> _Supplied material_:
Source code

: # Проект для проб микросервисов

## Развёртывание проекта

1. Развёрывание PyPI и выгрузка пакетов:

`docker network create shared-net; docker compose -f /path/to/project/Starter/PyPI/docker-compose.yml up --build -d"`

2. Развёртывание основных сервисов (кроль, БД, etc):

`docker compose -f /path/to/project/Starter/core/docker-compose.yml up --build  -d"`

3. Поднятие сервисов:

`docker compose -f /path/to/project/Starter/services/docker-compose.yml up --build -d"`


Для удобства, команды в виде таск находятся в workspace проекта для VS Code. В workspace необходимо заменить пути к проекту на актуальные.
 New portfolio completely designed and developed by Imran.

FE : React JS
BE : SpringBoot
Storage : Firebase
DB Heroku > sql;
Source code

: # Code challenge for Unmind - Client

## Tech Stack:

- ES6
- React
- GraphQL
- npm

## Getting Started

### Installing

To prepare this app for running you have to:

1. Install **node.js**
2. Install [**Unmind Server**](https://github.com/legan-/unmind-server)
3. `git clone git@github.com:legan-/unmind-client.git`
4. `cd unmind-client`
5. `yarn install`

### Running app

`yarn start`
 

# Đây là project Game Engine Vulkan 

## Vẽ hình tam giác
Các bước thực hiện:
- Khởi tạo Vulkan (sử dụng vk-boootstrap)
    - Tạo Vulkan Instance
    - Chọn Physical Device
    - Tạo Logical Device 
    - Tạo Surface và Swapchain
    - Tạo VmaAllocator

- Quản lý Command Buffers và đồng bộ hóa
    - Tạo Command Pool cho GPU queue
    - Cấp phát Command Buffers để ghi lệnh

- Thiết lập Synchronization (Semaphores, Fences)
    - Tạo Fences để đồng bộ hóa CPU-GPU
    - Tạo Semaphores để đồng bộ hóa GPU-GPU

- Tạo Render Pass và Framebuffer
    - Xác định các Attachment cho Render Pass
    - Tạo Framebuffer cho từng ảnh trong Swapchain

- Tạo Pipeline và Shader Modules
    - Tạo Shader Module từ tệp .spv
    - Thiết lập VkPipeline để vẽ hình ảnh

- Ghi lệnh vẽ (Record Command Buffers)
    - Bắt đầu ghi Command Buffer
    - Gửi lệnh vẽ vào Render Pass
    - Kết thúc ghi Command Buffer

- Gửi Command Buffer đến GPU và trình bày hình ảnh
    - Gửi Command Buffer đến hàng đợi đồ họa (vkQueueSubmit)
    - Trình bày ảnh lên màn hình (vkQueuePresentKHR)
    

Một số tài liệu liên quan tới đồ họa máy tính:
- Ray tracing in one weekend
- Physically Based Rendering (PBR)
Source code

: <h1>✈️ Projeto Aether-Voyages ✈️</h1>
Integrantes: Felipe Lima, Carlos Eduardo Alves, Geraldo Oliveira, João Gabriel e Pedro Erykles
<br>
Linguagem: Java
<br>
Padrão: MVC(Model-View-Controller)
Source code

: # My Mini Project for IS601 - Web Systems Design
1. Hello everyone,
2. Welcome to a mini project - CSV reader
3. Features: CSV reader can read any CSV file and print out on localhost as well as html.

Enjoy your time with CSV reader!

> _Exercise_: Reproduce exactly the lines from the one with "Projeto Aether-Voyages ✈️</h1>" through the end of the entries above, both ends included.

> _Completed exercise_:
: <h1>✈️ Projeto Aether-Voyages ✈️</h1>
Integrantes: Felipe Lima, Carlos Eduardo Alves, Geraldo Oliveira, João Gabriel e Pedro Erykles
<br>
Linguagem: Java
<br>
Padrão: MVC(Model-View-Controller)
Source code

: # My Mini Project for IS601 - Web Systems Design
1. Hello everyone,
2. Welcome to a mini project - CSV reader
3. Features: CSV reader can read any CSV file and print out on localhost as well as html.

Enjoy your time with CSV reader!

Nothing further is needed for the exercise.